### Work to be completed
Set down every record once more, exactly as given.

### The data

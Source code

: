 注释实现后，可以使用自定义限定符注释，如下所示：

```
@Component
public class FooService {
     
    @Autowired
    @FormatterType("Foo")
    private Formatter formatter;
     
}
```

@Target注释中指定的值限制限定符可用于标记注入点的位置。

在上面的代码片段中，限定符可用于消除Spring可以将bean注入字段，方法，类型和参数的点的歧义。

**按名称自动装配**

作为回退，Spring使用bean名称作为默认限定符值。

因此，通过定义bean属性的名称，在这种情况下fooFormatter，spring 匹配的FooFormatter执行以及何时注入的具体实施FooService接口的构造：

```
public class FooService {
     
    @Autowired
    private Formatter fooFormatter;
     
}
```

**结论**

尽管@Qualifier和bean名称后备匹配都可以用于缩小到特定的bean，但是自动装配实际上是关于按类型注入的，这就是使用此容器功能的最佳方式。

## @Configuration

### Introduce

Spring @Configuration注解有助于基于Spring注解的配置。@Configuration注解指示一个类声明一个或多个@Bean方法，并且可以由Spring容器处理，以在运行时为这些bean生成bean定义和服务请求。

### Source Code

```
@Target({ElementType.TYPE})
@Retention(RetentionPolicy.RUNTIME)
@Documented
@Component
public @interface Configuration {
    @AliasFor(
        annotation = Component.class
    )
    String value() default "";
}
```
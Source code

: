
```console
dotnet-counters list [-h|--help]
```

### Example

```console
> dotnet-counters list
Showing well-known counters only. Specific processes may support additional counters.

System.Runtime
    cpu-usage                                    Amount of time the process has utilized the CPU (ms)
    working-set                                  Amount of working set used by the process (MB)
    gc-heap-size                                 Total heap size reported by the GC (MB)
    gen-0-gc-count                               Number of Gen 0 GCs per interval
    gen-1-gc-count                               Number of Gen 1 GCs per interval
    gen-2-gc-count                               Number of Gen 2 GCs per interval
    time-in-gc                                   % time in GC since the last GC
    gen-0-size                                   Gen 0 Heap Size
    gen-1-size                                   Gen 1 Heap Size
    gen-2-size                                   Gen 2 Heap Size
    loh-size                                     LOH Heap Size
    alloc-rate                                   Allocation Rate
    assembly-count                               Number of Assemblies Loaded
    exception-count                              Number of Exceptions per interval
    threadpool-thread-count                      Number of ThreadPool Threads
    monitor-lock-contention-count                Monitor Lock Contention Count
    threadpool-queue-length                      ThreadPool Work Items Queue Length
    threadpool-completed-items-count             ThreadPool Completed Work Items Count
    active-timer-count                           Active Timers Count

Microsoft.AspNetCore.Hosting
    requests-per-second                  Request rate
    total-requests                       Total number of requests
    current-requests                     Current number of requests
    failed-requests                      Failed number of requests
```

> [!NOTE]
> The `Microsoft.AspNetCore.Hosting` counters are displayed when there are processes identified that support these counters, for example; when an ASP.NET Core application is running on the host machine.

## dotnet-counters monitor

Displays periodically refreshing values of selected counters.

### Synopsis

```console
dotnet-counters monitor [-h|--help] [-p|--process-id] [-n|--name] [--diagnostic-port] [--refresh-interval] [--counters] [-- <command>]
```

### Response below
Source code

: 注释实现后，可以使用自定义限定符注释，如下所示：

```
@Component
public class FooService {
     
    @Autowired
    @FormatterType("Foo")
    private Formatter formatter;
     
}
```

@Target注释中指定的值限制限定符可用于标记注入点的位置。

在上面的代码片段中，限定符可用于消除Spring可以将bean注入字段，方法，类型和参数的点的歧义。

**按名称自动装配**

作为回退，Spring使用bean名称作为默认限定符值。

因此，通过定义bean属性的名称，在这种情况下fooFormatter，spring 匹配的FooFormatter执行以及何时注入的具体实施FooService接口的构造：

```
public class FooService {
     
    @Autowired
    private Formatter fooFormatter;
     
}
```

**结论**

尽管@Qualifier和bean名称后备匹配都可以用于缩小到特定的bean，但是自动装配实际上是关于按类型注入的，这就是使用此容器功能的最佳方式。

## @Configuration

### Introduce

Spring @Configuration注解有助于基于Spring注解的配置。@Configuration注解指示一个类声明一个或多个@Bean方法，并且可以由Spring容器处理，以在运行时为这些bean生成bean定义和服务请求。

### Source Code

```
@Target({ElementType.TYPE})
@Retention(RetentionPolicy.RUNTIME)
@Documented
@Component
public @interface Configuration {
    @AliasFor(
        annotation = Component.class
    )
    String value() default "";
}
```
Source code

:
```console
dotnet-counters list [-h|--help]
```

### Example

```console
> dotnet-counters list
Showing well-known counters only. Specific processes may support additional counters.

System.Runtime
    cpu-usage                                    Amount of time the process has utilized the CPU (ms)
    working-set                                  Amount of working set used by the process (MB)
    gc-heap-size                                 Total heap size reported by the GC (MB)
    gen-0-gc-count                               Number of Gen 0 GCs per interval
    gen-1-gc-count                               Number of Gen 1 GCs per interval
    gen-2-gc-count                               Number of Gen 2 GCs per interval
    time-in-gc                                   % time in GC since the last GC
    gen-0-size                                   Gen 0 Heap Size
    gen-1-size                                   Gen 1 Heap Size
    gen-2-size                                   Gen 2 Heap Size
    loh-size                                     LOH Heap Size
    alloc-rate                                   Allocation Rate
    assembly-count                               Number of Assemblies Loaded
    exception-count                              Number of Exceptions per interval
    threadpool-thread-count                      Number of ThreadPool Threads
    monitor-lock-contention-count                Monitor Lock Contention Count
    threadpool-queue-length                      ThreadPool Work Items Queue Length
    threadpool-completed-items-count             ThreadPool Completed Work Items Count
    active-timer-count                           Active Timers Count

Microsoft.AspNetCore.Hosting
    requests-per-second                  Request rate
    total-requests                       Total number of requests
    current-requests                     Current number of requests
    failed-requests                      Failed number of requests
```

> [!NOTE]
> The `Microsoft.AspNetCore.Hosting` counters are displayed when there are processes identified that support these counters, for example; when an ASP.NET Core application is running on the host machine.

## dotnet-counters monitor

Displays periodically refreshing values of selected counters.

### Synopsis

```console
dotnet-counters monitor [-h|--help] [-p|--process-id] [-n|--name] [--diagnostic-port] [--refresh-interval] [--counters] [-- <command>]
```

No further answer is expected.